Michael Jackson was buried there last year. The entrance to his crypt, the Holly Terrace, is at the back of the mausoleum and locked to anyone not on a list approved by the Jackson family and accompanied by a Jackson family member. Visitors entering this area to visit departed loved ones must be accompanied by a security guard to avoid taking a detour.
I made my way back to the main entrance for a look inside where I was politely asked by security to leave my camera in the car. My whining that I was worried it might be stolen fell on deaf ears, so I slunk inside prepared to meet Hollywood history armed only with a 5-year-old cell phone camera and my maps, which security either failed to notice or just didn’t care about.

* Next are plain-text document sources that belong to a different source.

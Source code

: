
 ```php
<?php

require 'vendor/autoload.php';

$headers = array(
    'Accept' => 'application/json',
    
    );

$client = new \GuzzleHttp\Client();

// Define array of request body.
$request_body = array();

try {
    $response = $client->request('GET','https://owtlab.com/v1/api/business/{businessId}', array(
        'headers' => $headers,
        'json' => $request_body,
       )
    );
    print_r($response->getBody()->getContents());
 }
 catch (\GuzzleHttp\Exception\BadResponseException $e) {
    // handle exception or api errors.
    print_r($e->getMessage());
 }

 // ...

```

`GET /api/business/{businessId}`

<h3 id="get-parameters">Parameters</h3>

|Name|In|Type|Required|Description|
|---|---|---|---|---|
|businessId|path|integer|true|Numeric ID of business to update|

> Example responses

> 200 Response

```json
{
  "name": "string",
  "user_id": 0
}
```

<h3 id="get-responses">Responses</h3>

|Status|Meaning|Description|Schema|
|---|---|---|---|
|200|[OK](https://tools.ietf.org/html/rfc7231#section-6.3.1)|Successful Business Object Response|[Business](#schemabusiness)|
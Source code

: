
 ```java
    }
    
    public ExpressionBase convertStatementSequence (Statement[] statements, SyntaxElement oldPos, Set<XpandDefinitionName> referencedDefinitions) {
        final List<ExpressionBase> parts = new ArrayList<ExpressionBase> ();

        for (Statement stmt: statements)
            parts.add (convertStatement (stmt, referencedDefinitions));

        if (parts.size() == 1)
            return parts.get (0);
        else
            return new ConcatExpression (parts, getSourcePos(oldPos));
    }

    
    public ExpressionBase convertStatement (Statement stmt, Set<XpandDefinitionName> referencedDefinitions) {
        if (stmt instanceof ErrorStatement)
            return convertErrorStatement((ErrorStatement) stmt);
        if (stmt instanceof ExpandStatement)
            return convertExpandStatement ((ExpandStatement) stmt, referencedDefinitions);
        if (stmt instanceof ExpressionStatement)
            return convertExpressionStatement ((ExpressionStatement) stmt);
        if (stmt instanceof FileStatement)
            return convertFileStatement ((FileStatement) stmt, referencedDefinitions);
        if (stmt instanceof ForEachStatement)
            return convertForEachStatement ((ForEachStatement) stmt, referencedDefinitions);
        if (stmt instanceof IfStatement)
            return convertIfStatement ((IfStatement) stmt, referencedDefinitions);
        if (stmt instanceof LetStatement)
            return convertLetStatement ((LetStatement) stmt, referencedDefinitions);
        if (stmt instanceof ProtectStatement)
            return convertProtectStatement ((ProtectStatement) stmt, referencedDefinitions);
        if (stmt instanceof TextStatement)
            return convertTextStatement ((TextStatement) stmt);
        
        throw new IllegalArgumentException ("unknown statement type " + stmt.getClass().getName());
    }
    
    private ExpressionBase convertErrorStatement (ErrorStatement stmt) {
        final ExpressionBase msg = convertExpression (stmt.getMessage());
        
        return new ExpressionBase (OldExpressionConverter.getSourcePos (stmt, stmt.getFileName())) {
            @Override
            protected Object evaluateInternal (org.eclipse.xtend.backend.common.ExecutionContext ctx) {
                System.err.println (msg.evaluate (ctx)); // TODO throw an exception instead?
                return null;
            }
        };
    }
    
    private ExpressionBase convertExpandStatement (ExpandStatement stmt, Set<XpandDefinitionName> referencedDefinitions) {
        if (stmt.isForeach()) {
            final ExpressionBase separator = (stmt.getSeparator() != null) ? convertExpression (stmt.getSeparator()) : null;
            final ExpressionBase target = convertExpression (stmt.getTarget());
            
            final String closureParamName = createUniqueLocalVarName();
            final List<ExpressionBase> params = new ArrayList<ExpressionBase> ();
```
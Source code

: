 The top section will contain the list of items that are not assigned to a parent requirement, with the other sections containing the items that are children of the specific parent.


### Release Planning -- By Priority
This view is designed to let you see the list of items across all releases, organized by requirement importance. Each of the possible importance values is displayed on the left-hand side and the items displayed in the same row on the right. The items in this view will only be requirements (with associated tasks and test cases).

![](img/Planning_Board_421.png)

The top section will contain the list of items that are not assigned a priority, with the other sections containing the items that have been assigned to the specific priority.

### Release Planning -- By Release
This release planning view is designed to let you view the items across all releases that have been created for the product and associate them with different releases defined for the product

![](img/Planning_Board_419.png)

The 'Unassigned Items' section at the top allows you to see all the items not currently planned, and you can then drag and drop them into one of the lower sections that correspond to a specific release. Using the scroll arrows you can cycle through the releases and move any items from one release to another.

It didn’t really matter, though, as only about 1 percent of the Great Mausoleum is open to the public. The artwork is spectacular, with a 30-foot-long stained-glass reproduction of Di Vinci’s "The Last Supper" and other works by the Renaissance great. Unfortunately, most of the famous graves (Clark Gable, Carole Lombard, Jean Harlow, W.C. Fields and, of course, Jackson) are hidden in private rooms or deep in the mausoleum, likely never to be seen by their adoring fans.
My graveyard shift ended at Forest Lawn Hollywood Hills. The second jewel in the FL crown is similar to its sibling in its disdain for sightseers. But unlike FLG, everything here is outdoors and its clientele nearly matches FLG’s in star power. It seems to be the final resting place of choice for many of L.A.’s famous recently departed, including Brittany Murphy, David Carradine and legendary UCLA basketball coach John Wooden, among others.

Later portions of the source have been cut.